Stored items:
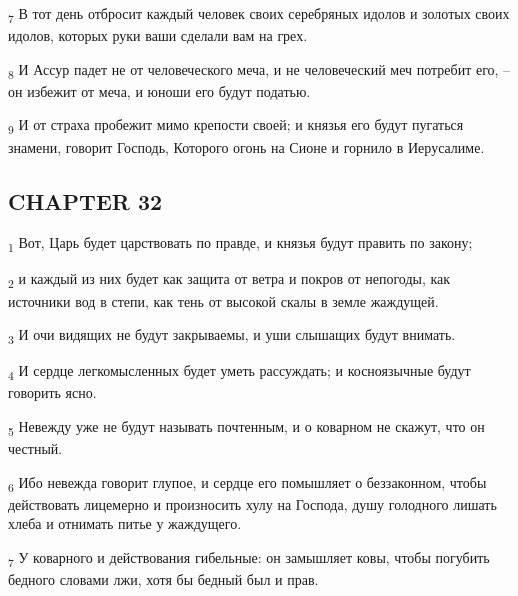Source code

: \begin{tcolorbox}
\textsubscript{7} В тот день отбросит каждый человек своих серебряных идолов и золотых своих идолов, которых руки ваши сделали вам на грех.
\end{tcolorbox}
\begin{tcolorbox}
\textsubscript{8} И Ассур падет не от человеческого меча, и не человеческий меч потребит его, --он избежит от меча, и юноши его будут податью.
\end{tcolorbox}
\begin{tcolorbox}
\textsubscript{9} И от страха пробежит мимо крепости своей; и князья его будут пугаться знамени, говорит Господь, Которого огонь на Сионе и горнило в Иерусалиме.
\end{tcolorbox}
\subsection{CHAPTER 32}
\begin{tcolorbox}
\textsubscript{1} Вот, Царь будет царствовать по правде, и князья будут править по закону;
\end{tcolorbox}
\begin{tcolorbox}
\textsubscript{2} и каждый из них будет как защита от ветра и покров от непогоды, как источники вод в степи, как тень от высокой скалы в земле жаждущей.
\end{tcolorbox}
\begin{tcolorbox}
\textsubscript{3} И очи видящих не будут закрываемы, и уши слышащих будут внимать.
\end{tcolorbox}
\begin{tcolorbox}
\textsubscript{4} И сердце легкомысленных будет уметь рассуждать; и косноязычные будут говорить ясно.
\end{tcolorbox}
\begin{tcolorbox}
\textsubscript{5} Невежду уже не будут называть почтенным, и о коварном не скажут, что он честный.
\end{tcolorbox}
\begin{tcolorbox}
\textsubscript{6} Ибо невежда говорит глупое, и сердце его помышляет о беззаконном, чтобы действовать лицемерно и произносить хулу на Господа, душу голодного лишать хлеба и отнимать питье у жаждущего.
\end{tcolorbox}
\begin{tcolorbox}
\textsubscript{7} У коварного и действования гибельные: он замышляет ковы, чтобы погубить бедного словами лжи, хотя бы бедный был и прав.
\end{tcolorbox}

==

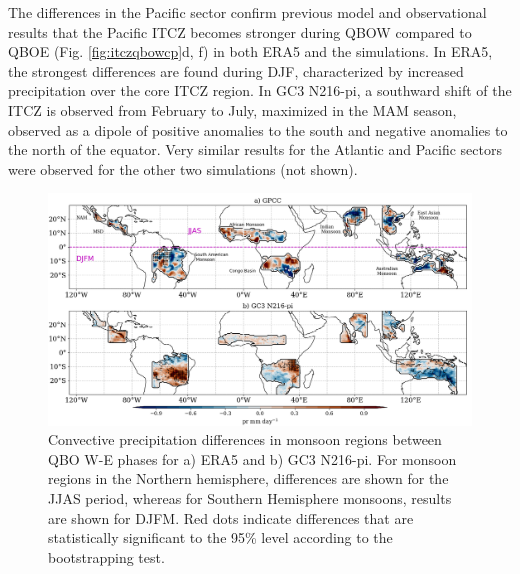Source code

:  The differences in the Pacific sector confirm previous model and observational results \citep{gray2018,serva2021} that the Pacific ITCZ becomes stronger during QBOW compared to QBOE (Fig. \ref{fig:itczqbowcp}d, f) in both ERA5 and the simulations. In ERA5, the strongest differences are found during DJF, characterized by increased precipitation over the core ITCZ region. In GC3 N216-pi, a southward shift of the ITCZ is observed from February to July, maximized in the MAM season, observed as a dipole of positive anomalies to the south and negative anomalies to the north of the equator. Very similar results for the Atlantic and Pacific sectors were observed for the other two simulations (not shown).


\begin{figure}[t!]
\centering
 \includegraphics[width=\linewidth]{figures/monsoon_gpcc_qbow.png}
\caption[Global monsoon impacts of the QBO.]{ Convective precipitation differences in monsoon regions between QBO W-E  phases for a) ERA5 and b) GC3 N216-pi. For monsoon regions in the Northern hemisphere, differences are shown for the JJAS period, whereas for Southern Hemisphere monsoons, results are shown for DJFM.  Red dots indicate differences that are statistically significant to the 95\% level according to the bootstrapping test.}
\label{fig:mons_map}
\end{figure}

==

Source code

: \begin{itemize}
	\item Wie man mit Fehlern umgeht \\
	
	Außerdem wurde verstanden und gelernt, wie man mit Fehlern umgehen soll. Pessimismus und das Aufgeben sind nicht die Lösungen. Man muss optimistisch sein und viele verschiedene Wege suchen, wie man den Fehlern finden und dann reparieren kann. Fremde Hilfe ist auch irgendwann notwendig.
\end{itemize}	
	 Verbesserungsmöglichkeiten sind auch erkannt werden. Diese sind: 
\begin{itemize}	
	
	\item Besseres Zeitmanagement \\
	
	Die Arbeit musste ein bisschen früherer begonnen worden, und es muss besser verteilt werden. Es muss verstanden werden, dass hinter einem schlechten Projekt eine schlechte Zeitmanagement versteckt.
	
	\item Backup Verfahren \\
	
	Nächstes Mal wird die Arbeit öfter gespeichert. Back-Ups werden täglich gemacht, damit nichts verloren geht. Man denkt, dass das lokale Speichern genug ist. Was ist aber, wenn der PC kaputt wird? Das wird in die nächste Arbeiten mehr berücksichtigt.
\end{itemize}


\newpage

# Task details
What the answer needs is every line from the data above with "князья" in it.

# Response below
\textsubscript{9} И от страха пробежит мимо крепости своей; и князья его будут пугаться знамени, говорит Господь, Которого огонь на Сионе и горнило в Иерусалиме.
\textsubscript{1} Вот, Царь будет царствовать по правде, и князья будут править по закону;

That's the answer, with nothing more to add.